A narrative without opposition simply works. Misguided, faux conservatives have a simplistic view that can be reduced to this: “Government bad, profit seeking corporation good.” Whether it’s libertarianism, extremist-rightwing-Christian Nationalists, or conservatives in general, all forms of private enterprise are considered special and even holy among some groups. President Reagan was responsible for selling the idea that government was responsible for societal problems and that we needed to look to capitalist enterprises to save us.
Chicago school economics which are more theology than science and its patron Saint Milton Friedman became de rigueur in the 1970s. The notion that government should step back and turn over its functions to corporations caught on with a boost from Ronald Reagan and Margaret Thatcher. Throughout the 1980s Friedmanomics jelled into a fanatical and aggressive “starve the beast” movement.
Even the New Democrats formed in the Clinton era bought into the need to scale back previously institutionalized and cherished New Deal and Great Society programs. During his administration’s ostensible “reform of welfare,” President Clinton announced that the “era of big government is over.” Most of the scaling back was directed at poor peoples’ programs.
The Consequences of Government Funded Healthcare Privatization are Dire & Getting Worse
Most Americans are aware that the U.S. spends two to three times as much on healthcare per capita than peer countries in Europe and Asia. Also, a large proportion of the population feels the burden of health insurance premiums, co-pays, and deductibles. In peer countries, bankruptcy due to medical bills and total lack of access to medical care for millions do not occur. Taxpaying residents of the U.S. are forced to choose between necessities such as food and needed medication for diabetes and other illnesses. Corporations force the people responsible for their revenue, i.e., the taxpayers, into these dire situations while they pay CEOs tens of millions of dollars in revenue, buyback tens of billions of dollars in stock and pay robust dividends to investors.
The corporate exploitation of Americans is not inconsequential. The amount of wealth passed up from lower SES groups to the wealthiest Americans is creating a dangerous maldistribution of overall wealth in the U.S. economic system. Indeed, life expectancy is declining, public confidence in institutions of government is weakening, and democracy is becoming less sustainable. The question is, “When will taxpayers say enough?” UnitedHealth, CVS/Aetna, and the variety of other corporations profiting from Medicaid, Medicare, Obamacare, and a plethora of tax write downs will grab whatever the traffic will bear.
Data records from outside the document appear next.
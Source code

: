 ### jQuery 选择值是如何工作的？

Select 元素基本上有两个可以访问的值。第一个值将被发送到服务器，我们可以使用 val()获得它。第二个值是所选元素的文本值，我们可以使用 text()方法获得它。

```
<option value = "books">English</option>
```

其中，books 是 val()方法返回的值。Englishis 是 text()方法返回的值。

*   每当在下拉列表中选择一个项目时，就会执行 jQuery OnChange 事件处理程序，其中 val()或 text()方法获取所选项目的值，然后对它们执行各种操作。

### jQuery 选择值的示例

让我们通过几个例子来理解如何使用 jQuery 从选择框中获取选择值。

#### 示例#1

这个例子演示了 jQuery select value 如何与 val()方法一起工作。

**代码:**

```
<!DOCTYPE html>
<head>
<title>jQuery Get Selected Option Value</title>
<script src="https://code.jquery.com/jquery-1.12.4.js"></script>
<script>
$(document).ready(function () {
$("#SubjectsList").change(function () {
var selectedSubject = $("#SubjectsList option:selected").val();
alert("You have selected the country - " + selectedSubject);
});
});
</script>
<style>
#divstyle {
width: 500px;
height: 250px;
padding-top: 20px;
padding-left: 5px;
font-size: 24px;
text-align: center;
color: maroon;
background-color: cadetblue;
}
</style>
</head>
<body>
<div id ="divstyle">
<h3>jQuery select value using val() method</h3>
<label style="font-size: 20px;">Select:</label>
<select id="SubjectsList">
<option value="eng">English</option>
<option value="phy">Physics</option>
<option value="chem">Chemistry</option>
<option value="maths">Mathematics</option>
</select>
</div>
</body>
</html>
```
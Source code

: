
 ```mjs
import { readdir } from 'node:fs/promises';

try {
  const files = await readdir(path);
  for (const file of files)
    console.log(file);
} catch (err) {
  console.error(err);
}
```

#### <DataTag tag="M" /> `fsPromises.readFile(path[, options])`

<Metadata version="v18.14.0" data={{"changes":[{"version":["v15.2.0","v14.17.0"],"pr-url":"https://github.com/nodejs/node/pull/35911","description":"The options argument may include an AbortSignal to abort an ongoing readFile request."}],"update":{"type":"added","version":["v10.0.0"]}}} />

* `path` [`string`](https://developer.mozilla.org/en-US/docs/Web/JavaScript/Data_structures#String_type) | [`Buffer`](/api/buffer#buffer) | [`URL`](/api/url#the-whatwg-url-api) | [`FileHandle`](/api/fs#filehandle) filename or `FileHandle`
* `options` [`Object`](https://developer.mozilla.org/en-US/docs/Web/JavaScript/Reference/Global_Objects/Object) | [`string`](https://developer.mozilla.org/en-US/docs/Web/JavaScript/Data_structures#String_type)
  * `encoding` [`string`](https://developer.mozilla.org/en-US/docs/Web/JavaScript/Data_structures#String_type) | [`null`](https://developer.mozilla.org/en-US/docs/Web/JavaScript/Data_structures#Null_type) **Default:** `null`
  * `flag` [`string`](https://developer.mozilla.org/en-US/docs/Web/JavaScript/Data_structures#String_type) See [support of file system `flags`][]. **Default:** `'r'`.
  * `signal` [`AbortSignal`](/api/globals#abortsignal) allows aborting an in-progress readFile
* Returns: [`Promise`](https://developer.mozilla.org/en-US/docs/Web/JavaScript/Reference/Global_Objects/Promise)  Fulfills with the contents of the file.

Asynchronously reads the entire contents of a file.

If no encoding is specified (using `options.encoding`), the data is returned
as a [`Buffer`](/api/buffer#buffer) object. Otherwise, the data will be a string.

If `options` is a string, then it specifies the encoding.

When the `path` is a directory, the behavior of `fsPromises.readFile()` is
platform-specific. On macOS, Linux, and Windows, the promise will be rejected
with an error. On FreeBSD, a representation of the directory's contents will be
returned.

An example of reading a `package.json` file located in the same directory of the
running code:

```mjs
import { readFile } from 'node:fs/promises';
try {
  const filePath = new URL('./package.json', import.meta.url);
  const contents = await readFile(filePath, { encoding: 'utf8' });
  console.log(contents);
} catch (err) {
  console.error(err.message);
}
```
[i] For excellent insights into pricing through politics (i.e., “rent seeking), see Nobel Prize winning economist Joseph Stiglitz’s discussion The Price of Inequality, pp. 28-51.
[ii] For a more elaborate discussion of the meaning of oligopoly and the implication of this market structure for a specific sector such as healthcare see: https://www.investopedia.com/terms/o/oligopoly.asp.
[iii] See for instance.: https://ccf.georgetown.edu/2021/02/23/medicaid-managed-care-2020-results-for-the-big-five/
[iv] These data are from: https://fortune.com/ranking/fortune500/2023/search/.
[v] https://www.oig.hhs.gov/oei/reports/OEI-09-19-00350.pdf
[vi] https://www.investopedia.com/terms/r/rentseeking.asp
[vii] It is important to note that shareholders, executives, and board members are particularly well compensated when stock prices rise. Therefore, stock buybacks are driven by placing the culture of wealth enhancement over a culture of service to the public, employees, and communities.